There are couple of options–I found the following combination the most straightforward. It downloads a SpatialPolygonsDataFrame for Nepal, admin level 3 (districts). You can also download other levels (development region, anchals, VDCs,etc) depending on the granularity of the dataset your’re trying to explore.
library(raster)
library(rgeos)
library(maptools)
library(ggplot2)
library(ggalt)
library(ggthemes)
library(viridis)
# Get SpatialPolygonsDataFrame and plot
npl <- getData(country="NP",level=3)
plot(npl)
I downloaded a sample dataset for districts from https://github.com/opennepal/odp-economy The file labor_productivity.csv contains GDP, Labor Productivity, Economically Active Population for each district. I will make plots for GDP–rest is left as an exercise for the user.
ldata <- read.csv("../labor_productivity.csv")
#head(ldata)
# create table with district, GDP (Value Added) Rs. In Million.

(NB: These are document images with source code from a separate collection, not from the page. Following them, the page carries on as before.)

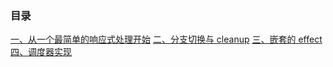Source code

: ### 目录

[一、从一个最简单的响应式处理开始](reactive/一、从一个最简单的响应式处理开始/一、从一个最简单的响应式处理开始)
[二、分支切换与 cleanup](reactive/二、分支切换与cleanup/二、分支切换与cleanup)
[三、嵌套的 effect](reactive/三、嵌套的effect/三、嵌套的effect)
[四、调度器实现](reactive/四、调度器实现/四、调度器实现)
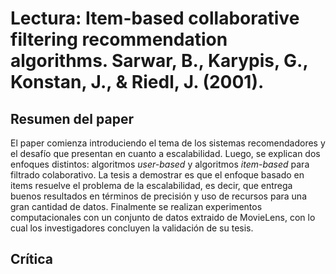 # Lectura: Item-based collaborative filtering recommendation algorithms. Sarwar, B., Karypis, G., Konstan, J., & Riedl, J. (2001).

## Resumen del paper

El paper comienza introduciendo el tema de los sistemas recomendadores y el desafío que presentan en cuanto a escalabilidad. Luego, se explican dos enfoques distintos: algoritmos *user-based* y algoritmos *item-based* para filtrado colaborativo. La tesis a demostrar es que el enfoque basado en items resuelve el problema de la escalabilidad, es decir, que entrega buenos resultados en términos de precisión y uso de recursos para una gran cantidad de datos. Finalmente se realizan experimentos computacionales con un conjunto de datos extraido de MovieLens, con lo cual los investigadores concluyen la validación de su tesis.   

## Crítica
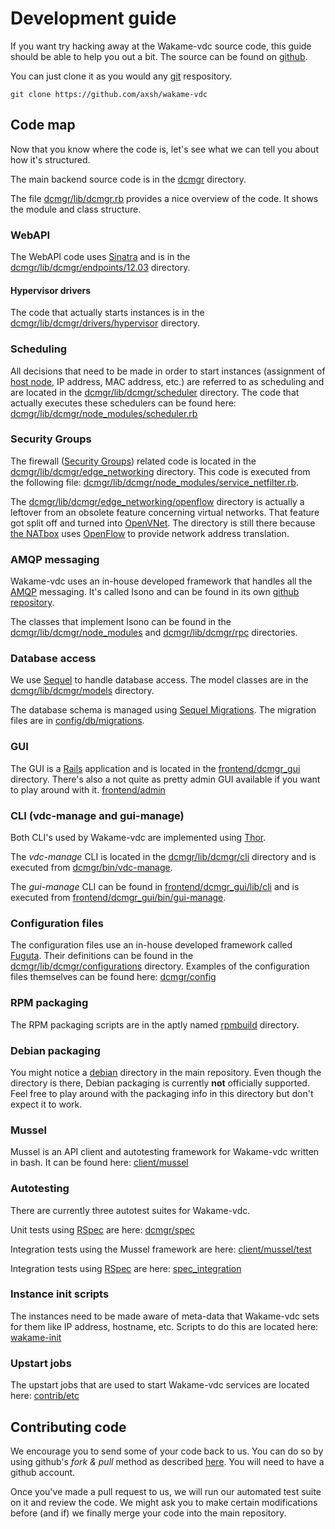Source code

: # Development guide

If you want try hacking away at the Wakame-vdc source code, this guide should be able to help you out a bit. The source can be found on [github](https://github.com/axsh/wakame-vdc).

You can just clone it as you would any [git](http://git-scm.com) respository.

    git clone https://github.com/axsh/wakame-vdc

## Code map

Now that you know where the code is, let's see what we can tell you about how it's structured.

The main backend source code is in the [dcmgr](https://github.com/axsh/wakame-vdc/tree/master/dcmgr) directory.

The file [dcmgr/lib/dcmgr.rb](https://github.com/axsh/wakame-vdc/blob/master/dcmgr/lib/dcmgr.rb) provides a nice overview of the code. It shows the module and class structure.

### WebAPI

The WebAPI code uses [Sinatra](http://www.sinatrarb.com) and is in the [dcmgr/lib/dcmgr/endpoints/12.03](https://github.com/axsh/wakame-vdc/tree/master/dcmgr/lib/dcmgr/endpoints/12.03) directory.

#### Hypervisor drivers

The code that actually starts instances is in the [dcmgr/lib/dcmgr/drivers/hypervisor](https://github.com/axsh/wakame-vdc/tree/master/dcmgr/lib/dcmgr/drivers/hypervisor) directory.

### Scheduling

All decisions that need to be made in order to start instances (assignment of [host node](jargon-dictionary.md#hva), IP address, MAC address, etc.) are referred to as scheduling and are located in the [dcmgr/lib/dcmgr/scheduler](https://github.com/axsh/wakame-vdc/tree/master/dcmgr/lib/dcmgr/scheduler) directory. The code that actually executes these schedulers can be found here: [dcmgr/lib/dcmgr/node_modules/scheduler.rb](https://github.com/axsh/wakame-vdc/blob/master/dcmgr/lib/dcmgr/node_modules/scheduler.rb)

### Security Groups

The firewall ([Security Groups](security-groups/index.md)) related code is located in the [dcmgr/lib/dcmgr/edge_networking](https://github.com/axsh/wakame-vdc/tree/master/dcmgr/lib/dcmgr/edge_networking) directory. This code is executed from the following file: [dcmgr/lib/dcmgr/node_modules/service_netfilter.rb](https://github.com/axsh/wakame-vdc/blob/master/dcmgr/lib/dcmgr/node_modules/service_netfilter.rb).

The [dcmgr/lib/dcmgr/edge_networking/openflow](https://github.com/axsh/wakame-vdc/tree/master/dcmgr/lib/dcmgr/edge_networking/openflow) directory is actually a leftover from an obsolete feature concerning virtual networks. That feature got split off and turned into [OpenVNet](https://github.com/axsh/openvnet). The directory is still there because [the NATbox](jargon-dictionary#natbox) uses [OpenFlow](http://archive.openflow.org) to provide network address translation.

### AMQP messaging

Wakame-vdc uses an in-house developed framework that handles all the [AMQP](http://www.amqp.org) messaging. It's called Isono and can be found in its own [github repository](https://github.com/axsh/isono).

The classes that implement Isono can be found in the [dcmgr/lib/dcmgr/node_modules](https://github.com/axsh/wakame-vdc/tree/master/dcmgr/lib/dcmgr/node_modules) and [dcmgr/lib/dcmgr/rpc](https://github.com/axsh/wakame-vdc/tree/master/dcmgr/lib/dcmgr/rpc) directories.

### Database access

We use [Sequel](http://sequel.jeremyevans.net) to handle database access. The model classes are in the [dcmgr/lib/dcmgr/models](https://github.com/axsh/wakame-vdc/tree/master/dcmgr/lib/dcmgr/models) directory.

The database schema is managed using [Sequel Migrations](http://sequel.jeremyevans.net/rdoc/files/doc/migration_rdoc.html). The migration files are in [config/db/migrations](https://github.com/axsh/wakame-vdc/tree/master/dcmgr/config/db/migrations).

### GUI

The GUI is a [Rails](http://rubyonrails.org) application and is located in the [frontend/dcmgr_gui](https://github.com/axsh/wakame-vdc/tree/master/frontend/dcmgr_gui) directory. There's also a not quite as pretty admin GUI available if you want to play around with it. [frontend/admin](https://github.com/axsh/wakame-vdc/tree/master/frontend/admin)

### CLI (vdc-manage and gui-manage)

Both CLI's used by Wakame-vdc are implemented using [Thor](http://whatisthor.com).

The *vdc-manage* CLI is located in the [dcmgr/lib/dcmgr/cli](https://github.com/axsh/wakame-vdc/tree/master/dcmgr/lib/dcmgr/cli) directory and is executed from [dcmgr/bin/vdc-manage](https://github.com/axsh/wakame-vdc/blob/master/dcmgr/bin/vdc-manage).

The *gui-manage* CLI can be found in [frontend/dcmgr_gui/lib/cli](https://github.com/axsh/wakame-vdc/tree/master/frontend/dcmgr_gui/lib/cli) and is executed from [frontend/dcmgr_gui/bin/gui-manage](https://github.com/axsh/wakame-vdc/blob/master/frontend/dcmgr_gui/bin/gui-manage).

### Configuration files

The configuration files use an in-house developed framework called [Fuguta](https://github.com/axsh/fuguta). Their definitions can be found in the [dcmgr/lib/dcmgr/configurations](https://github.com/axsh/wakame-vdc/tree/master/dcmgr/lib/dcmgr/configurations) directory. Examples of the configuration files themselves can be found here: [dcmgr/config](https://github.com/axsh/wakame-vdc/tree/master/dcmgr/config)

### RPM packaging

The RPM packaging scripts are in the aptly named [rpmbuild](https://github.com/axsh/wakame-vdc/tree/master/rpmbuild) directory.

### Debian packaging

You might notice a [debian](https://github.com/axsh/wakame-vdc/tree/master/debian) directory in the main repository. Even though the directory is there, Debian packaging is currently **not** officially supported. Feel free to play around with the packaging info in this directory but don't expect it to work.

### Mussel

Mussel is an API client and autotesting framework for Wakame-vdc written in bash. It can be found here: [client/mussel](https://github.com/axsh/wakame-vdc/tree/master/client/mussel)

### Autotesting

There are currently three autotest suites for Wakame-vdc.

Unit tests using [RSpec](http://rspec.info) are here: [dcmgr/spec](https://github.com/axsh/wakame-vdc/tree/master/dcmgr/spec)

Integration tests using the Mussel framework are here: [client/mussel/test](https://github.com/axsh/wakame-vdc/tree/master/client/mussel/test)

Integration tests using [RSpec](http://rspec.info) are here: [spec_integration](https://github.com/axsh/wakame-vdc/tree/master/spec_integration)

### Instance init scripts

The instances need to be made aware of meta-data that Wakame-vdc sets for them like IP address, hostname, etc. Scripts to do this are located here: [wakame-init](https://github.com/axsh/wakame-vdc/tree/master/wakame-init)

### Upstart jobs

The upstart jobs that are used to start Wakame-vdc services are located here: [contrib/etc](https://github.com/axsh/wakame-vdc/tree/master/contrib/etc)

## Contributing code

We encourage you to send some of your code back to us. You can do so by using github's *fork & pull* method as described [here](https://help.github.com/articles/using-pull-requests/#fork--pull). You will need to have a github account.

Once you've made a pull request to us, we will run our automated test suite on it and review the code. We might ask you to make certain modifications before (and if) we finally merge your code into the main repository.

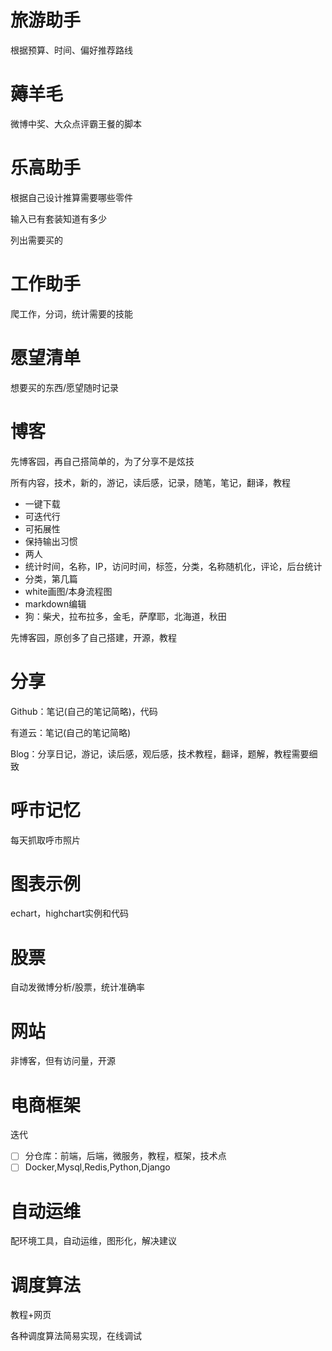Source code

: # 旅游助手

根据预算、时间、偏好推荐路线

# 薅羊毛

微博中奖、大众点评霸王餐的脚本

# 乐高助手

根据自己设计推算需要哪些零件

输入已有套装知道有多少

列出需要买的 

# 工作助手

爬工作，分词，统计需要的技能

# 愿望清单

想要买的东西/愿望随时记录

# 博客

先博客园，再自己搭简单的，为了分享不是炫技

所有内容，技术，新的，游记，读后感，记录，随笔，笔记，翻译，教程

*   一键下载
*   可迭代行
*   可拓展性
*   保持输出习惯
*   两人
*   统计时间，名称，IP，访问时间，标签，分类，名称随机化，评论，后台统计
*   分类，第几篇
*   white画图/本身流程图
*   markdown编辑
*   狗：柴犬，拉布拉多，金毛，萨摩耶，北海道，秋田

先博客园，原创多了自己搭建，开源，教程

# 分享

Github：笔记(自己的笔记简略)，代码

有道云：笔记(自己的笔记简略)

Blog：分享日记，游记，读后感，观后感，技术教程，翻译，题解，教程需要细致

# 呼市记忆

每天抓取呼市照片

# 图表示例

echart，highchart实例和代码

# 股票

自动发微博分析/股票，统计准确率

# 网站

非博客，但有访问量，开源

# 电商框架

迭代

- [ ] 分仓库：前端，后端，微服务，教程，框架，技术点
- [ ] Docker,Mysql,Redis,Python,Django

# 自动运维

配环境工具，自动运维，图形化，解决建议

# 调度算法

教程+网页

各种调度算法简易实现，在线调试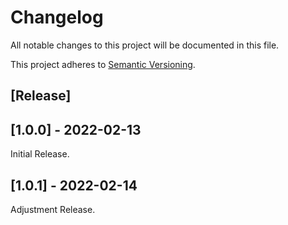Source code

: # Changelog

All notable changes to this project will be documented in this file.

This project adheres to [Semantic Versioning](https://semver.org/spec/v2.0.0.html).

## [Release]

## [1.0.0] - 2022-02-13

Initial Release.

## [1.0.1] - 2022-02-14

Adjustment Release.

gdpDist <- subset(ldata,Sub.Group == "GDP (Value Added) Rs. In Million")
#names(gdpDist)
# Only keep District name, Value.
dropCols <- c("Zone","Geographical.Region","Sub.Group","Development.Region")
gdpDist <- gdpDist[ , !(names(gdpDist) %in% dropCols)]
# Change column name "Value" to "GDP"
colnames(gdpDist) <- c("District", "GDP")
# Clean data ready to merge to SpatialPolygonsDataFrame
head(gdpDist)
## District GDP
## 2 Achham 5513.8
## 5 Arghakhanchi 7198.2
## 8 Baglung 9397.1
## 11 Baitadi 5821.3
## 14 Bajhang 3816.6
## 17 Bajura 2851.5
Before we merge dataset map objects, we want to make sure that the names for districts are same.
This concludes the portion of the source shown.